● **Task to complete**: What is needed here is an exact printout of the data, with no pictures included.

● **Supplied records**:
......
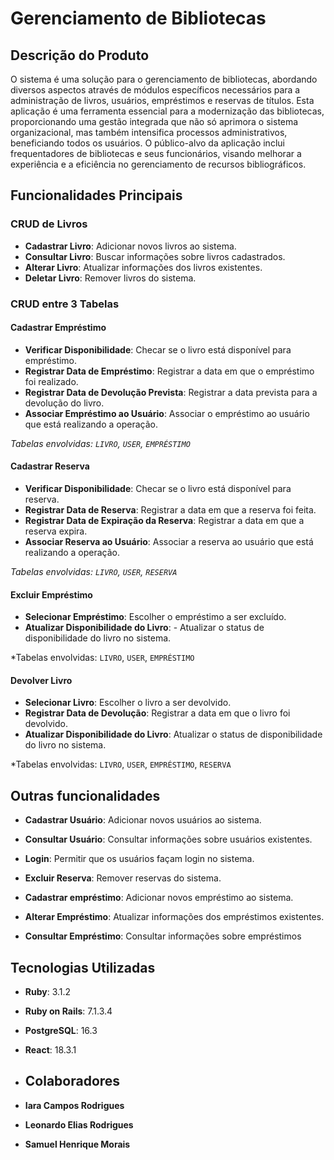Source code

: ﻿
# Gerenciamento de Bibliotecas

## Descrição do Produto
O sistema é uma solução para o gerenciamento de bibliotecas, abordando diversos aspectos através de módulos específicos necessários para a administração de livros, usuários, empréstimos e reservas de títulos. Esta aplicação é uma ferramenta essencial para a modernização das bibliotecas, proporcionando uma gestão integrada que não só aprimora o sistema organizacional, mas também intensifica processos administrativos, beneficiando todos os usuários. O público-alvo da aplicação inclui frequentadores de bibliotecas e seus funcionários, visando melhorar a experiência e a eficiência no gerenciamento de recursos bibliográficos.

## Funcionalidades Principais

### CRUD de Livros
- **Cadastrar Livro**: Adicionar novos livros ao sistema.
- **Consultar Livro**: Buscar informações sobre livros cadastrados.
- **Alterar Livro**: Atualizar informações dos livros existentes.
- **Deletar Livro**: Remover livros do sistema.

### CRUD entre 3 Tabelas

#### Cadastrar Empréstimo
- **Verificar Disponibilidade**: Checar se o livro está disponível para empréstimo.
- **Registrar Data de Empréstimo**: Registrar a data em que o empréstimo foi realizado.
- **Registrar Data de Devolução Prevista**: Registrar a data prevista para a devolução do livro.
- **Associar Empréstimo ao Usuário**: Associar o empréstimo ao usuário que está realizando a operação.

*Tabelas envolvidas: `LIVRO`, `USER`, `EMPRÉSTIMO`*

#### Cadastrar Reserva
- **Verificar Disponibilidade**: Checar se o livro está disponível para reserva.
- **Registrar Data de Reserva**: Registrar a data em que a reserva foi feita.
- **Registrar Data de Expiração da Reserva**: Registrar a data em que a reserva expira.
- **Associar Reserva ao Usuário**: Associar a reserva ao usuário que está realizando a operação.

*Tabelas envolvidas: `LIVRO`, `USER`, `RESERVA`*

#### Excluir Empréstimo
- **Selecionar Empréstimo**: Escolher o empréstimo a ser excluído.
- **Atualizar Disponibilidade do Livro**: - Atualizar o status de disponibilidade do livro no sistema.

*Tabelas envolvidas: `LIVRO`, `USER`, `EMPRÉSTIMO`

#### Devolver Livro
- **Selecionar Livro**: Escolher o livro a ser devolvido.
- **Registrar Data de Devolução**: Registrar a data em que o livro foi devolvido.
- **Atualizar Disponibilidade do Livro**: Atualizar o status de disponibilidade do livro no sistema.

*Tabelas envolvidas: `LIVRO`, `USER`, `EMPRÉSTIMO`, `RESERVA`

## Outras funcionalidades
- **Cadastrar Usuário**: Adicionar novos usuários ao sistema.
- **Consultar Usuário**: Consultar informações sobre usuários existentes.
- **Login**: Permitir que os usuários façam login no sistema.
- **Excluir Reserva**: Remover reservas do sistema.
- **Cadastrar empréstimo**: Adicionar novos empréstimo ao sistema.

- **Alterar Empréstimo**: Atualizar informações dos empréstimos existentes.
- **Consultar Empréstimo**: Consultar informações sobre empréstimos

## Tecnologias Utilizadas

- **Ruby**: 3.1.2
- **Ruby on Rails**: 7.1.3.4
- **PostgreSQL**: 16.3
- **React**: 18.3.1

  
- ## Colaboradores

- **Iara Campos Rodrigues**
- **Leonardo Elias Rodrigues**
- **Samuel Henrique Morais**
......
● **Task response**:
Source code

: ﻿
# Gerenciamento de Bibliotecas

## Descrição do Produto
O sistema é uma solução para o gerenciamento de bibliotecas, abordando diversos aspectos através de módulos específicos necessários para a administração de livros, usuários, empréstimos e reservas de títulos. Esta aplicação é uma ferramenta essencial para a modernização das bibliotecas, proporcionando uma gestão integrada que não só aprimora o sistema organizacional, mas também intensifica processos administrativos, beneficiando todos os usuários. O público-alvo da aplicação inclui frequentadores de bibliotecas e seus funcionários, visando melhorar a experiência e a eficiência no gerenciamento de recursos bibliográficos.

## Funcionalidades Principais

### CRUD de Livros
- **Cadastrar Livro**: Adicionar novos livros ao sistema.
- **Consultar Livro**: Buscar informações sobre livros cadastrados.
- **Alterar Livro**: Atualizar informações dos livros existentes.
- **Deletar Livro**: Remover livros do sistema.

### CRUD entre 3 Tabelas

#### Cadastrar Empréstimo
- **Verificar Disponibilidade**: Checar se o livro está disponível para empréstimo.
- **Registrar Data de Empréstimo**: Registrar a data em que o empréstimo foi realizado.
- **Registrar Data de Devolução Prevista**: Registrar a data prevista para a devolução do livro.
- **Associar Empréstimo ao Usuário**: Associar o empréstimo ao usuário que está realizando a operação.

*Tabelas envolvidas: `LIVRO`, `USER`, `EMPRÉSTIMO`*

#### Cadastrar Reserva
- **Verificar Disponibilidade**: Checar se o livro está disponível para reserva.
- **Registrar Data de Reserva**: Registrar a data em que a reserva foi feita.
- **Registrar Data de Expiração da Reserva**: Registrar a data em que a reserva expira.
- **Associar Reserva ao Usuário**: Associar a reserva ao usuário que está realizando a operação.

*Tabelas envolvidas: `LIVRO`, `USER`, `RESERVA`*

#### Excluir Empréstimo
- **Selecionar Empréstimo**: Escolher o empréstimo a ser excluído.
- **Atualizar Disponibilidade do Livro**: - Atualizar o status de disponibilidade do livro no sistema.

*Tabelas envolvidas: `LIVRO`, `USER`, `EMPRÉSTIMO`

#### Devolver Livro
- **Selecionar Livro**: Escolher o livro a ser devolvido.
- **Registrar Data de Devolução**: Registrar a data em que o livro foi devolvido.
- **Atualizar Disponibilidade do Livro**: Atualizar o status de disponibilidade do livro no sistema.

*Tabelas envolvidas: `LIVRO`, `USER`, `EMPRÉSTIMO`, `RESERVA`

## Outras funcionalidades
- **Cadastrar Usuário**: Adicionar novos usuários ao sistema.
- **Consultar Usuário**: Consultar informações sobre usuários existentes.
- **Login**: Permitir que os usuários façam login no sistema.
- **Excluir Reserva**: Remover reservas do sistema.
- **Cadastrar empréstimo**: Adicionar novos empréstimo ao sistema.

- **Alterar Empréstimo**: Atualizar informações dos empréstimos existentes.
- **Consultar Empréstimo**: Consultar informações sobre empréstimos

## Tecnologias Utilizadas

- **Ruby**: 3.1.2
- **Ruby on Rails**: 7.1.3.4
- **PostgreSQL**: 16.3
- **React**: 18.3.1

  
- ## Colaboradores

- **Iara Campos Rodrigues**
- **Leonardo Elias Rodrigues**
- **Samuel Henrique Morais**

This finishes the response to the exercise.